# Kannibalismus



## Regs (3. Okt. 2010)

Hallo,

einer meiner Fische hat eine Wunde, die laufend größer wird. Ich hatte schon immer mal gesehen, dass einer der anderen Fische da ran geht, heute war es aber sehr deutlich - er kannibalisiert offensichtlich den verletzten Fisch und frisst die Wundstelle immer größer.

Ich habe sein Opfer heute kurzerhand im Eimer mit Originalwasser separiert und setze ihn morgen ggf. mit ein paar Kumpels in ein Quarantänebecken. Ein Filter dafür ist da und die Filtermedien liegen vorsichtshalber schon seit Wochen in einem eingefahrenen Filter-System falls ich die mal brauche.

Ist so ein Verhalten normal? Bei dem Rest der Truppe konnte ich es nicht beobachten. Falls ja - ist es sinnvoller, den Kannibalen vorübergehend aus dem Becken zu entfernen und den verletzten Fisch drin zu lassen, oder wie würdet Ihr das machen?

VG Regine


----------



## elkop (4. Okt. 2010)

*AW: Kannibalismus*

*neugierigbin* wo sind denn die fachfischler?


----------



## Zuckerschniss (4. Okt. 2010)

*AW: Kannibalismus*

Hallo Regine,

um welche Fische handelt es sich denn (der Verletzte und die Kanibalen) ?


----------



## Regs (4. Okt. 2010)

*AW: Kannibalismus*

Hallo Ellen,
es handelt sich um Goldfischvarietäten in einem 350-L-Artenbecken. Einer der Jungfische hat den Appetit auf den großen __ Schleierschwanz entdeckt, den Du vorne auf meinem Avatar siehst.

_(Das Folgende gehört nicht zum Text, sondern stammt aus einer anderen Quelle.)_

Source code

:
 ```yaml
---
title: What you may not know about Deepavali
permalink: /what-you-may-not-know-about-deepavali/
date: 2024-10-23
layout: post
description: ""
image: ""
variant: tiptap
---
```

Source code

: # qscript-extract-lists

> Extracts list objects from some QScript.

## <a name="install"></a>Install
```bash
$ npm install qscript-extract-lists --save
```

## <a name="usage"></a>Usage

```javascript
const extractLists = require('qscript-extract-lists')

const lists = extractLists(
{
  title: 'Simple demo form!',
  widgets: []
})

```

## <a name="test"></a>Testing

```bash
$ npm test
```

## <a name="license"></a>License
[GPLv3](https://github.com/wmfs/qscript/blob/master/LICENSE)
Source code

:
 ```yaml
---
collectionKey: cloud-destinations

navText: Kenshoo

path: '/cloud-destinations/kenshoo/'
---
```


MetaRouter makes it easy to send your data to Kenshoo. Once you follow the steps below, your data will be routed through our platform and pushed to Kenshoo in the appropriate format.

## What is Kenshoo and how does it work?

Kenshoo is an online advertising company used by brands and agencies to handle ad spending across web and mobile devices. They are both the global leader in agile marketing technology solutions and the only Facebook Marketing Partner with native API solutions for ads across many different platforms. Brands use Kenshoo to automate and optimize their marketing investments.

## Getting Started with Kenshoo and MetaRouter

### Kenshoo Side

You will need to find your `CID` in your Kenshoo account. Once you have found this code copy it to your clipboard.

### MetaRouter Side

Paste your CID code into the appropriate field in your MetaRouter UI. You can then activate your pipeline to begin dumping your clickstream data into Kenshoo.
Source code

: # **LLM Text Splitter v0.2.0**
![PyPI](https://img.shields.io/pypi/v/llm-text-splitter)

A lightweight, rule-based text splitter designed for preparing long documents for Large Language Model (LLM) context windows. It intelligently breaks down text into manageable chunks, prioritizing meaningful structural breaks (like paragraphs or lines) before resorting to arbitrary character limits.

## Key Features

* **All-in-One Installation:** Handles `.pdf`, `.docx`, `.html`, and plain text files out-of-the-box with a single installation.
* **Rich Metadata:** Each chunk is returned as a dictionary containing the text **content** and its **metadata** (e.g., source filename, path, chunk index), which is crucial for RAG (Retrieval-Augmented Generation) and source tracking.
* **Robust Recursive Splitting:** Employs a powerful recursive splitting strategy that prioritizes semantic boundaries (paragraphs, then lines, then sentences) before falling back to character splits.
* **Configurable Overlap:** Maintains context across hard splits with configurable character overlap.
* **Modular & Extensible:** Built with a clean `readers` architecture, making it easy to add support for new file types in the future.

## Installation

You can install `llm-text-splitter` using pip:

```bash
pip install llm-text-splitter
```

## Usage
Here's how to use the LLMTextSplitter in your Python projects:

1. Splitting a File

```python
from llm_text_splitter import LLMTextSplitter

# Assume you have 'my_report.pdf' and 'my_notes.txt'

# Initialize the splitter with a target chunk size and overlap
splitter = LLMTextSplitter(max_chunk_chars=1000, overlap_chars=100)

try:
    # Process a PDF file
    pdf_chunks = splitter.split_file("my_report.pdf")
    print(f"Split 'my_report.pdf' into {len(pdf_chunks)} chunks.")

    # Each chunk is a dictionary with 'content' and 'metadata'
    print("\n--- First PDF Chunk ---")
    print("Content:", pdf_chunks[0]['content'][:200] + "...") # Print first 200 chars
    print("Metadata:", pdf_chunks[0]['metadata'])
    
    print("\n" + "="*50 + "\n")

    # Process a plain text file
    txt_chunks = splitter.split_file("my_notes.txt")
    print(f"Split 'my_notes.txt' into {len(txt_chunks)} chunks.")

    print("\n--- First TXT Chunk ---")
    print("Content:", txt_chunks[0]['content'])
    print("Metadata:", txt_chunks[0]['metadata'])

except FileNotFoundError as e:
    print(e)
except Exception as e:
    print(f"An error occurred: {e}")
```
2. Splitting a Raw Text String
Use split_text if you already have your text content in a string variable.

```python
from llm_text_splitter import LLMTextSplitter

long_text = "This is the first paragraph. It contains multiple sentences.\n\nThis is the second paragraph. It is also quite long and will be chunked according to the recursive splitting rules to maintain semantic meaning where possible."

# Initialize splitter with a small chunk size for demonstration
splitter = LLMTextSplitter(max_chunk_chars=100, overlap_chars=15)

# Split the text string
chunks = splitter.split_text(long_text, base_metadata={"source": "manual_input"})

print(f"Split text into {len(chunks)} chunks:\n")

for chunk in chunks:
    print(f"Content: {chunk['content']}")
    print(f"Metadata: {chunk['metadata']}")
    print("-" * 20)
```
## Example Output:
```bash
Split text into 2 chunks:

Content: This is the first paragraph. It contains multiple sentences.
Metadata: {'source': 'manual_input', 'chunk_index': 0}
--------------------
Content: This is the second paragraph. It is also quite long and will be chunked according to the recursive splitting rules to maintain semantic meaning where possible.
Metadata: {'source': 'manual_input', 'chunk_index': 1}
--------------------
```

Inzwischen habe ich von meinem sehr netten Aquaristik-Fachmann aus dem Nachbarort das Angebot bekommen, den __ Goldfisch zur Behandlung bei ihm ein zu quartieren und habe es dankend angenommen.


----------



## Zuckerschniss (4. Okt. 2010)

*AW: Kannibalismus*

Hallo Regine,

dann drück ich Dir mal die Daumen, dass alles gut verläuft.


----------



## Regs (4. Okt. 2010)

*AW: Kannibalismus*

Danke Ellen!

Ich drück meinem Goldie auch die Daumen.

Es ist rührend dass er aus der Ecke des Quarantänebeckens angeschwommen kommt, wenn er mich sieht. Schleierschwänze scheinen ähnlich freundlich und vertraut mit ihren Pflegern zu sein wie ich es sonst immer von Koi lese.


----------



## Regs (5. Okt. 2010)

*AW: Kannibalismus*



			
				Cool Niro schrieb:
			
		

> In diesem Thema von Dir
> https://www.hobby-gartenteich.de/foru...ad.php?t=29446
> schreibst Du, das Dein Fisch eine größer werdende Wunde hat
> und von "Kanibalismus". Ich kann Dich beruhigen, Kanibalismus
> ...



Hallo Andy,
er kam mit einer kleinen buckligen noch nicht offenen Stelle der ich zunächst noch nicht viel Beachtung geschenkt habe. Als die Schuppen fielen habe ich mich bei den Aquarianern mit Foto erkundigt was ich da machen kann und man riet mir zu Seemandelbaumblättern und Erlenzapfen, die seither wöchentlich ausgetauscht wurden. Bevor die Blätter rein gekommen sind hatte ich mir Baktopur von Sera gekauft und den Pott damit behandelt. Die Wunde war weiß und schien gut abzuheilen.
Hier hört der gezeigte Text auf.